DATA TO EXAMINE -
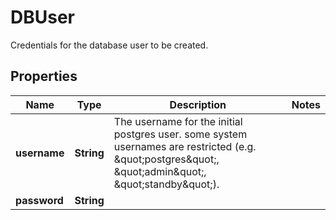 

# DBUser

Credentials for the database user to be created.
## Properties

| Name | Type | Description | Notes |
| ------------ | ------------- | ------------- | ------------- |
| **username** | **String** | The username for the initial postgres user. some system usernames are restricted (e.g. \&quot;postgres\&quot;, \&quot;admin\&quot;, \&quot;standby\&quot;).  |  |
| **password** | **String** |  |  |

ASSIGNMENT - Reproduce each entry exactly, without the pictures.

RESULT OF THIS TASK -
# DBUser

Credentials for the database user to be created.
## Properties

| Name | Type | Description | Notes |
| ------------ | ------------- | ------------- | ------------- |
| **username** | **String** | The username for the initial postgres user. some system usernames are restricted (e.g. \&quot;postgres\&quot;, \&quot;admin\&quot;, \&quot;standby\&quot;).  |  |
| **password** | **String** |  |  |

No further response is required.